Ah, well you should have added your reply to the end of the thread I linked to, then. I'm not really familiar with the situation except that Azure Dynamics filed for bankruptcy and will hopefully reorganize rather than liquidate.


----------



## RIPPERTON (Jan 26, 2010)

AZ controllers are good for spare parts right now.


----------



## njloof (Nov 21, 2011)

For being in bankruptcy, the folks at http://customer.azdtec.com/ have been very helpful and responsive to me.


----------



## RalphyD54 (Aug 14, 2012)

Thanks guys. Have been talking to the AZDTEC. Has anyone replaced an AZURE DMOC yet? If so, with what. Am looking at Curtis for now but are very tight for space. Do you know if we can still use the Shift and speed controller with another controller. Will the AZURE motor position and speed sensor plug in to another controller?
Thanks


----------



## njloof (Nov 21, 2011)

So you mean the tech guys weren't able to send you a .ccs file for your motor/controller combo?


----------



## RalphyD54 (Aug 14, 2012)

Nope. Have been asking but no reply on this one. Have been good up till now. Our last communication from them was in July.


----------



## major (Apr 4, 2008)

RalphyD54 said:


> Nope.

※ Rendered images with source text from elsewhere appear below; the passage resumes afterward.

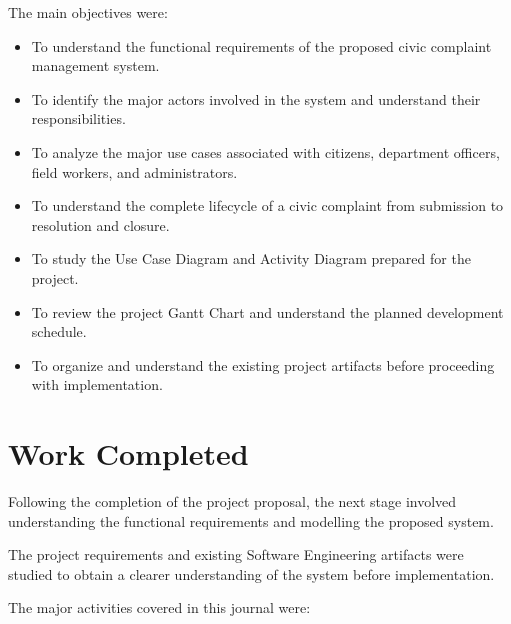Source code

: \documentclass[12pt,a4paper]{article}
\begin{document}
The main objectives were:

\begin{itemize}[leftmargin=*]

\item To understand the functional requirements of the proposed civic complaint management system.

\item To identify the major actors involved in the system and understand their responsibilities.

\item To analyze the major use cases associated with citizens, department officers, field workers, and administrators.

\item To understand the complete lifecycle of a civic complaint from submission to resolution and closure.

\item To study the Use Case Diagram and Activity Diagram prepared for the project.

\item To review the project Gantt Chart and understand the planned development schedule.

\item To organize and understand the existing project artifacts before proceeding with implementation.

\end{itemize}


\section{Work Completed}

Following the completion of the project proposal, the next stage involved understanding the functional requirements and modelling the proposed system.

The project requirements and existing Software Engineering artifacts were studied to obtain a clearer understanding of the system before implementation.

The major activities covered in this journal were:
\end{document}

Have been asking but no reply on this one. Have been good up till now. Our last communication from them was in July.


I just got this email on 8/17/2012 from azureinvestorrelations. Just for your info. I don't have any idea how it affects you.



> *Burnaby, British Columbia - August 17, 2012 - Azure Dynamics Corporation (the"Company") today announces that it has suspended all product warranty claims effective immediately.*
> 
> *The Company is under the supervision of the court-appointed monitor, Ernst & Young Inc., in the Company's ongoing insolvency proceedings under the Companies' Creditors Arrangement Act (the "CCAA Proceedings"). *


----------



## RalphyD54 (Aug 14, 2012)

Hello again. Thank you all for your support on this. 
Does anyone with Azure experience have the Hall sensor timing and pinout for it?


----------



## Div-Gridcars (Nov 9, 2012)

Hey, I've got a problem getting 2 dmoc 445's running on 2 ac40 motors, It's all wired up just as the manual recommends and silence, (Not the moving kind). did you get your DMOC running? Any one know where to find ccshell? Azure has been unresponsive 

PM me if you could help out, thanks!


----------



## Tesseract (Sep 27, 2008)

Azure-Dynamics went bankrupt and most (all) of their assets are being liquidated at auction right now. So, I wouldn't expect much technical support from them.


----------



## Div-Gridcars (Nov 9, 2012)

Tesseract said:


> Azure-Dynamics went bankrupt and most (all) of their assets are being liquidated at auction right now. So, I wouldn't expect much technical support from them.


That's why I was wondering if some one around here could help. Seems like many of the members use similiar DMOC's.


----------



## otedawg (Apr 23, 2012)

I just posted the manuals and the files in response to your other post. I've been collecting DMOC and Azure info so that I can help if needed. I just posted everything I've got in the other post.

Thanks,
Otedawg


----------



## njloof (Nov 21, 2011)

Well, I got quite excited when I saw your post; I picked up this motor/controller combo secondhand and I discovered it came with the wrong .ccs file, sadly too late to appeal for help from AZD.

At least, that's what I assume is going on since loading any of those files produces the same error: "Could not find symbol information for this build (9c-56-78-e6-16-12-e4-75)", which matches the GUID I see in Hyperterminal when the controller boots up.

If anyone has a .ccs file that matches this firmware, I would be in your debt.


----------



## otedawg (Apr 23, 2012)

njloof,
I've looked through my cache of Azure ccs files, with no luck. I do have the azure programming tool to program your controller to a different ccs file, but I have not used it. I'd say that would be a last ditch effort to get your controller working. 

Sorry about that.
Thanks,
Otedawg


----------



## hbthink (Dec 21, 2010)

It appears as part of the chapter 11 program Azure Dynamics posted technical service material directly on web. I guess owners of Transits can now be expected to maintain their own stuff but at least AZD was nice and left the material open to all

http://azdtec.com/cms/


----------



## njloof (Nov 21, 2011)

Well, I may be out of options -- if you have a link to the programming tool and firmware, I'm willing to give it a try.


----------



## frodus (Apr 12, 2008)

https://azdtec.com/store/


----------



## njloof (Nov 21, 2011)

frodus said:


> https://azdtec.com/store/


Which tool is the one I want to use?


----------



## frodus (Apr 12, 2008)

How should I know.... I did a search for where the software was..... you can do a search for what software you need.


----------



## njloof (Nov 21, 2011)

Guess I'll download all of it and find out...


----------



## njloof (Nov 21, 2011)

Well, I feel silly -- someone mentioned in another thread that the .ccs files were human-readable, and it seems they're just XML files. I should have thought of that earlier; I guess I'm from an era where everything was stored as binary files that were difficult to reverse engineer.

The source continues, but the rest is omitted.